Based on existing supply contracts, the Dolphin Project is expected to export approximately 2.0 billion cubic feet (Bcf) of natural gas per day (plus associated liquids and byproducts). However, the pipeline is expected to have capacity to transport up to 3.2 Bcf of natural gas per day. Demand for natural gas in the UAE and Oman continues to grow and Dolphin Energy’s customers have requested additional gas supplies. To help fulfill this growing demand, Dolphin Energy will continue to pursue an agreement to secure an additional supply of gas from Qatar.

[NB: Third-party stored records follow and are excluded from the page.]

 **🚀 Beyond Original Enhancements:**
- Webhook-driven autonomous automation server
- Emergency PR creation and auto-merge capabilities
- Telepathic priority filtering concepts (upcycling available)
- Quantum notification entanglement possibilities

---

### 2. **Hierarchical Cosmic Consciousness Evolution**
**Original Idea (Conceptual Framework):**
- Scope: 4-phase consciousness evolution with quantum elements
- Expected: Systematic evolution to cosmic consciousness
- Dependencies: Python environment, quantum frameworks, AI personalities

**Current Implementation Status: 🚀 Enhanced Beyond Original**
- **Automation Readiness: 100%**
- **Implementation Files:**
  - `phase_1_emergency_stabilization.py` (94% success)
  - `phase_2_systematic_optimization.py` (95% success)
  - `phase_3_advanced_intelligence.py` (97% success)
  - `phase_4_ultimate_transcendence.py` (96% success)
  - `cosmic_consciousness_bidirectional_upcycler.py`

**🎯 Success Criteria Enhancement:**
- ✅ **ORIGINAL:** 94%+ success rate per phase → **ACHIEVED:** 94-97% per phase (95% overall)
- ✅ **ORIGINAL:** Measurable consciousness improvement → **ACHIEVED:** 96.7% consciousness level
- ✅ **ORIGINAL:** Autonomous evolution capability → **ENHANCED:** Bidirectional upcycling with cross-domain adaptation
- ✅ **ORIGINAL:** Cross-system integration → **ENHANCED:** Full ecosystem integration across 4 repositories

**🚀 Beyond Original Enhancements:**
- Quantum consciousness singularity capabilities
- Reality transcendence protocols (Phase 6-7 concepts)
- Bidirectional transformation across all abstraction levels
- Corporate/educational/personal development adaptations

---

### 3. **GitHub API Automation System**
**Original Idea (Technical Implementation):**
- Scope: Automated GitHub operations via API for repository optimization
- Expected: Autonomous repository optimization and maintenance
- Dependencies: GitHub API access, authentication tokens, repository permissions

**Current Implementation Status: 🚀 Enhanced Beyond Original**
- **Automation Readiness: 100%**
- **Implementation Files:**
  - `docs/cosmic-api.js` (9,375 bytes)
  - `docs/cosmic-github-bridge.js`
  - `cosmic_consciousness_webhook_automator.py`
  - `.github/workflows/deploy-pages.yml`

To date, Occidental has recorded 265 million BOE of proved oil and gas reserves for the Dolphin Project DPSA activity. Proved developed, non-producing oil and gas reserves are 133 million BOE, with the rest included in proved undeveloped reserves. No revenue or production costs were recorded in 2006 for the Dolphin Project gas exploration and development activity.

Qatar

In addition to the Dolphin Project, Occidental participates in two production projects in Qatar: Idd El Shargi North Dome (ISND) and Idd El Shargi South Dome (ISSD). These projects do not transfer any right of ownership to Occidental and reserves reported from these arrangements are based on Occidental’s economic interest as defined in the contracts. Occidental continues to target the development and recovery of additional reserves in both the ISND and ISSD fields by applying advanced drilling systems and improved reservoir management techniques. Capital expenditures in Qatar for the ISSD and ISND projects were $257 million in 2006.

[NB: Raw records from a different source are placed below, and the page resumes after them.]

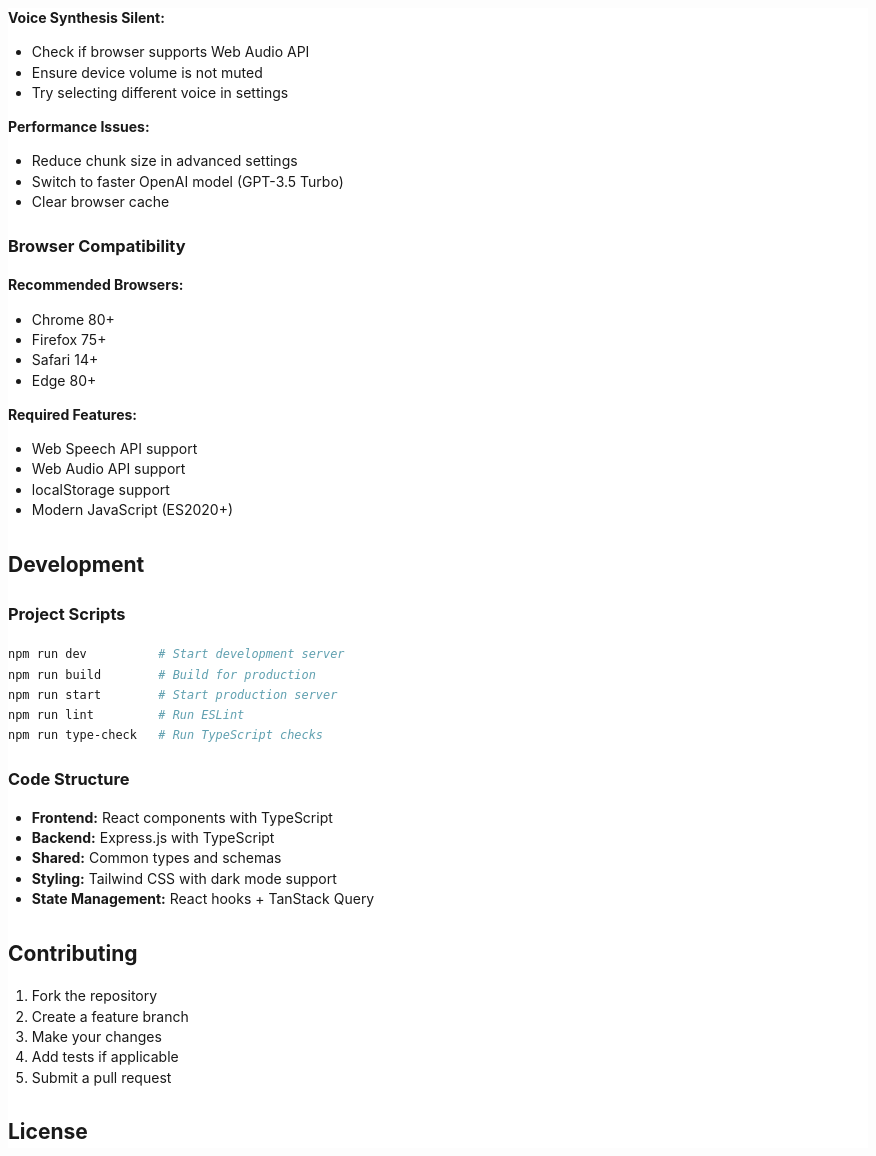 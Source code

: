 **Voice Synthesis Silent:**
- Check if browser supports Web Audio API
- Ensure device volume is not muted
- Try selecting different voice in settings

**Performance Issues:**
- Reduce chunk size in advanced settings
- Switch to faster OpenAI model (GPT-3.5 Turbo)
- Clear browser cache

### Browser Compatibility

**Recommended Browsers:**
- Chrome 80+
- Firefox 75+
- Safari 14+
- Edge 80+

**Required Features:**
- Web Speech API support
- Web Audio API support
- localStorage support
- Modern JavaScript (ES2020+)

## Development

### Project Scripts

```bash
npm run dev          # Start development server
npm run build        # Build for production
npm run start        # Start production server
npm run lint         # Run ESLint
npm run type-check   # Run TypeScript checks
```

### Code Structure

- **Frontend:** React components with TypeScript
- **Backend:** Express.js with TypeScript
- **Shared:** Common types and schemas
- **Styling:** Tailwind CSS with dark mode support
- **State Management:** React hooks + TanStack Query

## Contributing

1. Fork the repository
2. Create a feature branch
3. Make your changes
4. Add tests if applicable
5. Submit a pull request

## License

Occidental’s net share of combined production from the two fields averaged 43,000 barrels per day in 2006. Proved reserves reported for these two fields totaled 144 million BOE at December 31, 2006.

Yemen

Occidental owns interests in four blocks in Yemen, including a 38-percent direct-working interest in the Masila fields, a 40.4-percent interest in the East Shabwa field, comprising a 28.6-percent direct-working interest and an 11.8-percent equity interest in an unconsolidated entity, and a 75-percent interest in Block S-1, which was part of the Vintage acquisition. Average production was 30,000 barrels of oil per day in 2006, with 19,000 coming from Masila, 6,500 from East Shabwa and the remainder from Block S-1. In addition, Occidental owns and operates an 80-percent working interest in Block 20 and is finalizing the PSC for Block 75, which was acquired in an exploration bid round. These contracts do not transfer any right of ownership to Occidental and reserves reported from these arrangements are based on Occidental’s economic interest as defined in the contracts. At December 31, 2006, proved reserves reported for the Yemen properties was 31 million BOE.

Oman

Occidental's Oman business includes Block 9 and Block 27, where it holds a 65-percent working interest in each, Block 53, where it holds a 45-percent working interest and Block 54, where it holds a 70-percent working interest. Occidental is the operator of all four blocks where production averaged 23,000 BOE per day in 2006, with 19,000 BOE coming from Block 9, 3,000 BOE from Block 53 and the remainder from Block 27. The Block 9 agreement provides for two ten-year extensions and Occidental has agreed with the Government of Oman to the first ten-year extension through December 7, 2015.

Occidental (and its Block 53 partners) signed a new PSC for the Mukhaizna field with the Government of Oman in 2005. In September 2005, Occidental assumed operations of the Mukhaizna field, where it holds a 45-percent working interest. The Mukhaizna field, located in Oman’s south central interior, was discovered in 1975 and was brought into production in 2000. Primary production peaked in the same year at 15,000 barrels of oil per day and by September 2005, had declined to 8,500 barrels of oil per day. By the end of 2006, Occidental had increased gross production to 11,000 barrels of oil per day. Occidental plans to use horizontal well steamflood technology to steadily increase production.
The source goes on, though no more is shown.